• Activity: Without any pictures, print exactly the lines that run from the start of the data through the line containing "should be string.\".

• Records supplied:
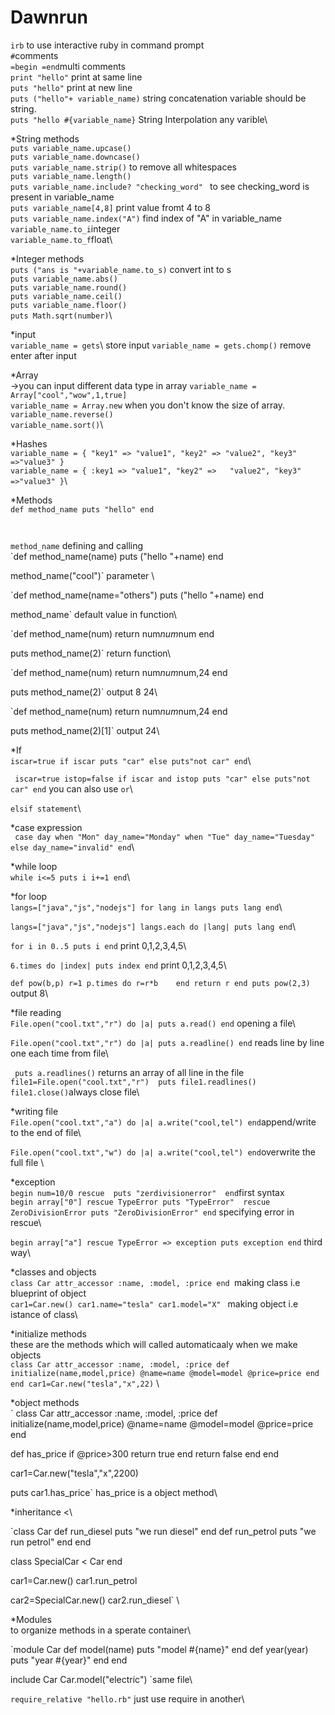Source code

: # Dawnrun

`irb` to use interactive ruby in command prompt\
`#`comments\
`=begin =end`multi comments\
`print "hello"` print at same line\
`puts "hello"` print at new line\
`puts ("hello"+ variable_name)` string concatenation variable should be string.\
`puts "hello #{variable_name}` String Interpolation any varible\

\*String methods\
`puts variable_name.upcase()`\
`puts variable_name.downcase()`\
`puts variable_name.strip()` to remove all whitespaces\
`puts variable_name.length()`\
`puts variable_name.include? "checking_word" ` to see checking_word is present in variable_name\
`puts variable_name[4,8]` print value fromt 4 to 8\
`puts variable_name.index("A")` find index of "A" in variable_name\
`variable_name.to_i`integer\
`variable_name.to_f`float\

\*Integer methods\
`puts ("ans is "+variable_name.to_s)` convert int to s\
`puts variable_name.abs()`\
`puts variable_name.round()`\
`puts variable_name.ceil()`\
`puts variable_name.floor()`\
`puts Math.sqrt(number)`\

\*input\
`variable_name = gets`\ store input
`variable_name = gets.chomp()` remove enter after input

\*Array\
->you can input different data type in array
`variable_name = Array["cool","wow",1,true]`\
`variable_name = Array.new` when you don't know the size of array.\
`variable_name.reverse()`\
`variable_name.sort()`\

\*Hashes\
`variable_name = { "key1" => "value1", "key2" => "value2", "key3" =>"value3" }`\
`variable_name = {
    :key1 => "value1",
    "key2" =>   "value2",
    "key3" =>"value3"
}`\

\*Methods\
<code>def method_name
    puts "hello"
end

method_name</code> defining and calling\
`def method_name(name)
    puts ("hello "+name)
end

method_name("cool")` parameter \

`def method_name(name="others")
    puts ("hello "+name)
end

method_name` default value in function\

`def method_name(num)
   return num*num*num
end

puts method_name(2)` return function\

`def method_name(num)
   return num*num*num,24
end

puts method_name(2)` output 8 24\

`def method_name(num)
   return num*num*num,24
end

puts method_name(2)[1]` output 24\



\*If\
`iscar=true
if iscar
    puts "car"
else
    puts"not car"
end`\

`
iscar=true
istop=false
if iscar and istop
    puts "car"
else
    puts"not car"
end` you can also use `or`\

`elsif statement`\

\*case expression\
` case day
 when "Mon"
    day_name="Monday"
 when "Tue"
    day_name="Tuesday"
 else
    day_name="invalid"
 end`\

\*while loop\
`while i<=5
    puts i
    i+=1
end`\

\*for loop\
`langs=["java","js","nodejs"]
for lang in langs
    puts lang
end`\

`langs=["java","js","nodejs"]
langs.each do |lang|
    puts lang
end`\

`for i in 0..5
    puts i
end` print 0,1,2,3,4,5\

`6.times do |index|
    puts index
end` print 0,1,2,3,4,5\

`def pow(b,p)
   r=1
   p.times do
   r=r*b   
   end
return r
end
puts pow(2,3)` output 8\

\*file reading \
`File.open("cool.txt","r") do |a|
   puts a.read()
end` opening a file\

`File.open("cool.txt","r") do |a|
   puts a.readline()
end` reads  line by line one each time from file\

` puts a.readlines()` returns an array of all line in the file\
`file1=File.open("cool.txt","r") 
puts file1.readlines()
file1.close()`always close file\

\*writing file\
`File.open("cool.txt","a") do |a|
   a.write("cool,tel")
end`append/write to the end of file\

`File.open("cool.txt","w") do |a|
   a.write("cool,tel")
end`overwrite the full file \



\*exception \
`begin
   num=10/0
rescue 
   puts "zerdivisionerror" 
end`first syntax\
`begin
  array["0"]
rescue TypeError
   puts "TypeError" 
rescue ZeroDivisionError
  puts "ZeroDivisionError"
end` specifying error in rescue\

`begin
   array["a"]
rescue TypeError => exception
   puts exception
end` third way\



\*classes and objects \
`class Car
attr_accessor :name, :model, :price
end
`making class i.e blueprint of object\
`car1=Car.new()
car1.name="tesla"
car1.model="X"
` making object i.e istance of class\


\*initialize methods\
these are the methods which will called automaticaaly when we make objects\
`class Car
attr_accessor :name, :model, :price
 def initialize(name,model,price)
 @name=name
 @model=model
 @price=price
 end
end
car1=Car.new("tesla","x",22)` \

\*object methods\
`
class Car
attr_accessor :name, :model, :price
 def initialize(name,model,price)
 @name=name
 @model=model
 @price=price
 end

 def has_price
   if @price>300
      return true
   end
   return false
  end
end

car1=Car.new("tesla","x",2200)

puts car1.has_price` has_price is a object method\


\*inheritance <\

`class Car
    def run_diesel
       puts "we run diesel"
    end
    def run_petrol
    puts "we run petrol"
    end
end

class SpecialCar < Car
end

car1=Car.new()
car1.run_petrol

car2=SpecialCar.new()
car2.run_diesel` \



\*Modules\
to organize methods in a sperate container\

`module Car
   def model(name)
      puts "model #{name}"
   end
   def year(year)
      puts "year #{year}"
   end
end

include Car
Car.model("electric")
`same file\

`require_relative "hello.rb"` just use require in another\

• Exercise output:
Source code

: # Dawnrun

`irb` to use interactive ruby in command prompt\
`#`comments\
`=begin =end`multi comments\
`print "hello"` print at same line\
`puts "hello"` print at new line\
`puts ("hello"+ variable_name)` string concatenation variable should be string.\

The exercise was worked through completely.